骨粗鬆症Q&A

骨粗鬆症に関するQ&Aです。


■質問

先日、骨密度の検査を受けました。結果は、TRACP-5bが808mU/dL、BAPが20.8μg/L、若年成人比較65%で、 『骨粗鬆症』と診断されました。週に1回飲むようにとベネットが処方され、 これまでに5回飲みました。ただ、血液検査ではカルシウム9.1mg/dL、無機リン酸が3.4mg/dLと基準値内でした。 それでも骨粗鬆症になるのでしょうか。(67歳・女性)


【答】

骨では破骨細胞が古くなった骨を壊す「骨吸収」と、骨芽細胞が新しい骨を作る「骨形成」 が絶えず繰り返されています。しかし、骨吸収と骨形成のバランスが崩れてしまい、骨吸収の方が骨形成を上回ってしまうと、 骨密度が低下して「骨粗鬆症」になってしまいます。骨折がない場合でも、骨密度の値が若年成人の70%以下であれば、 骨粗鬆症と診断されます。
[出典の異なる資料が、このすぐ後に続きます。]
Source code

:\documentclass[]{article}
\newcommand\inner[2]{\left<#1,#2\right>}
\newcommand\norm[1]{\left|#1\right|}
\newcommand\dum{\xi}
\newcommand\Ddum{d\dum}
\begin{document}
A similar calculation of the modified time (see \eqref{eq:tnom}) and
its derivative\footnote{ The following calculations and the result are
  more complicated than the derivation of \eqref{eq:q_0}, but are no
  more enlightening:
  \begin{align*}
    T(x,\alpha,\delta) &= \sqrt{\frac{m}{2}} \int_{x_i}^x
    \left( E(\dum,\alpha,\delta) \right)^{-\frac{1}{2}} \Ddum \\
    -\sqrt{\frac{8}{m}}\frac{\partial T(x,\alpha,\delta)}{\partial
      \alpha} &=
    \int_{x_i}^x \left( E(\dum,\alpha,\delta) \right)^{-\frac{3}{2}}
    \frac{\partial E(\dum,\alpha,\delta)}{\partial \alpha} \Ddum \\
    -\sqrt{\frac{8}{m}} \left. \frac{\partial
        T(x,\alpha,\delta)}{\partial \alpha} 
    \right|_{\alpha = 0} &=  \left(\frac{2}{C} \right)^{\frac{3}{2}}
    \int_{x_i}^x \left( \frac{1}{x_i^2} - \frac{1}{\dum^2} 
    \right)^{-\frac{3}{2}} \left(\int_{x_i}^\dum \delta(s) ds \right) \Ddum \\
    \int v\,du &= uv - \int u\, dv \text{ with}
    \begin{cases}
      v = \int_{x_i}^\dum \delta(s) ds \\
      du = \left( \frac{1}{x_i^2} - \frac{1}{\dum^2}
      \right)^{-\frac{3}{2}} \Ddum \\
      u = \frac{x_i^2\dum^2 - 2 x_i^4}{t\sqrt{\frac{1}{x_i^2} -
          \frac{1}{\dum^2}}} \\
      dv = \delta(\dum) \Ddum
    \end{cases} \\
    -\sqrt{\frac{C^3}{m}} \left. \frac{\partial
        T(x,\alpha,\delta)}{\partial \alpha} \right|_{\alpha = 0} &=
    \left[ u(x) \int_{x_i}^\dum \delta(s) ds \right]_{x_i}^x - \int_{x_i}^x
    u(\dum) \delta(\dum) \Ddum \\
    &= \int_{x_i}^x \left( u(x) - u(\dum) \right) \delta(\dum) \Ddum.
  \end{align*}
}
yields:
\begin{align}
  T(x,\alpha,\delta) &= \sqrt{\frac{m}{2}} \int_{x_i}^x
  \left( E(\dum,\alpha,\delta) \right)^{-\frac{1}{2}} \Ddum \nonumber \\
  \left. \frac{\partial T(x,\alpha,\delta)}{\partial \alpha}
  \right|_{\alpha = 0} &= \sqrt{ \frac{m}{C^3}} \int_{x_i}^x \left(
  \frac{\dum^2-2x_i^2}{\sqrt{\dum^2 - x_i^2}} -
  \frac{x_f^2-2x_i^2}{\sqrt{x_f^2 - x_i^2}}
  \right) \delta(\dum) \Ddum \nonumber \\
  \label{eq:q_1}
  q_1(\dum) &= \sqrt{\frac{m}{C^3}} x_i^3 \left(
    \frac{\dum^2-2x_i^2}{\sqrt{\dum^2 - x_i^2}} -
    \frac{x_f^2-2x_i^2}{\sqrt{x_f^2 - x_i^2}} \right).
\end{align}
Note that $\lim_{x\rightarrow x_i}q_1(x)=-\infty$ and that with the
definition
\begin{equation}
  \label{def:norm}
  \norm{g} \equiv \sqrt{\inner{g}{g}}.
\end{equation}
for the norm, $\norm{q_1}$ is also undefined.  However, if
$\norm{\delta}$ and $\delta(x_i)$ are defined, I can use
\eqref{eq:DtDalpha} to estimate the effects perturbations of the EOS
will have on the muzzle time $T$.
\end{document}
TRACP-5b(酒石酸抵抗性酸フォスファターゼ-5b)は骨吸収の程度を見るための骨吸収マーカーで、 BAP(骨型アルカリファオスファターゼ)は骨形成の程度を見るための骨形成マーカーです。 女性のTRACP-5bの基準値は120〜420mU/dLで、BAPの基準値は2.9〜145μg/Lです。 ご質問者の場合、TRACP-5bが基準値を大幅に超えていますので、骨吸収が亢進しており、 今後も骨が減っていく可能性が高いことを示しています。BAPも基準値より高い値ですが、 これは骨吸収の更新に対する反応として、骨形成も頑張っていることを示しています。 骨粗鬆症では、骨吸収や骨形成のマーカーは異常値を示しますが、血中のカルシウム値やリン値は正常なので、 ご質問者の検査結果は骨粗鬆症に一致します。仮に、血清カルシウム値やリン値にも異常値が見られた場合には、 「副甲状腺機能亢進症」「骨軟化症」など、骨粗鬆症以外の骨がもろくなる病気を考えなければなりません。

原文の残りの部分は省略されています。